Converting Your Input Record Format in Kinesis Data Firehose
Amazon Kinesis Data Firehose can convert the format of your input data from JSON to Apache Parquet
Topics
Record Format Conversion Requirements
Kinesis Data Firehose requires the following three elements to convert the format of your record data:
-
A deserializer to read the JSON of your input data – You can choose one of two types of deserializers: Apache Hive JSON SerDe
or OpenX JSON SerDe . Note
When combining multiple JSON documents into the same record, make sure that your input is still presented in the supported JSON format. An array of JSON documents is NOT a valid input.
For example, this is the correct input:
{"a":1}{"a":2}
And this is the INCORRECT input:
[{"a":1}, {"a":2}]
-
A schema to determine how to interpret that data – Use Amazon Glue to create a schema in the Amazon Glue Data Catalog. Kinesis Data Firehose then references that schema and uses it to interpret your input data.
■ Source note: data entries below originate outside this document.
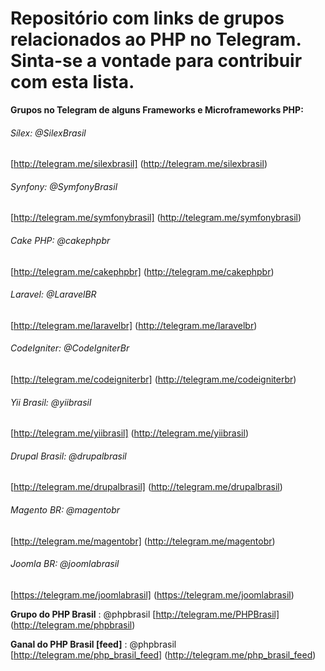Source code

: # Repositório com links de grupos relacionados ao PHP  no Telegram. Sinta-se a vontade para contribuir com esta lista.


 **Grupos no Telegram de alguns Frameworks e Microframeworks PHP:** 

###### Sílex: @SilexBrasil
[http://telegram.me/silexbrasil]
(http://telegram.me/silexbrasil)


###### Synfony: @SymfonyBrasil
[http://telegram.me/symfonybrasil]
(http://telegram.me/symfonybrasil)


###### Cake PHP: @cakephpbr
[http://telegram.me/cakephpbr]
(http://telegram.me/cakephpbr)


###### Laravel: @LaravelBR
[http://telegram.me/laravelbr]
(http://telegram.me/laravelbr)


###### CodeIgniter: @CodeIgniterBr
[http://telegram.me/codeigniterbr]
(http://telegram.me/codeigniterbr)



###### Yii Brasil: @yiibrasil
[http://telegram.me/yiibrasil]
(http://telegram.me/yiibrasil)



###### Drupal Brasil: @drupalbrasil
[http://telegram.me/drupalbrasil]
(http://telegram.me/drupalbrasil)


###### Magento BR: @magentobr
[http://telegram.me/magentobr]
(http://telegram.me/magentobr)

###### Joomla BR: @joomlabrasil
[https://telegram.me/joomlabrasil]
(https://telegram.me/joomlabrasil) 


 **Grupo do PHP Brasil** : @phpbrasil 
 [http://telegram.me/PHPBrasil]
 (http://telegram.me/phpbrasil) 
 
 **Ganal do PHP Brasil [feed]** : @phpbrasil 
 [http://telegram.me/php_brasil_feed]
 (http://telegram.me/php_brasil_feed)
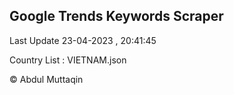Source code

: 

## Google Trends Keywords Scraper 
 
Last Update 23-04-2023 , 20:41:45

Country List :
VIETNAM.json



© Abdul Muttaqin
You can use the same schema to configure both Kinesis Data Firehose and your analytics software. For more information, see Populating the Amazon Glue Data Catalog in the Amazon Glue Developer Guide.
Note
The schema created in Amazon Glue Data Catalog should match the input data structure. Otherwise, the converted data will not contain attributes that are not specified in the schema. If you use nested JSON, use a STRUCT type in the schema that mirrors the structure of your JSON data. See this example for how to handle nested JSON with a STRUCT type.
-
A serializer to convert the data to the target columnar storage format (Parquet or ORC) – You can choose one of two types of serializers: ORC SerDe
or Parquet SerDe .
Important
If you enable record format conversion, you can't set your Kinesis Data Firehose destination to be Amazon OpenSearch Service, Amazon Redshift, or Splunk. With format conversion enabled, Amazon S3 is the only destination that you can use for your Kinesis Data Firehose delivery stream.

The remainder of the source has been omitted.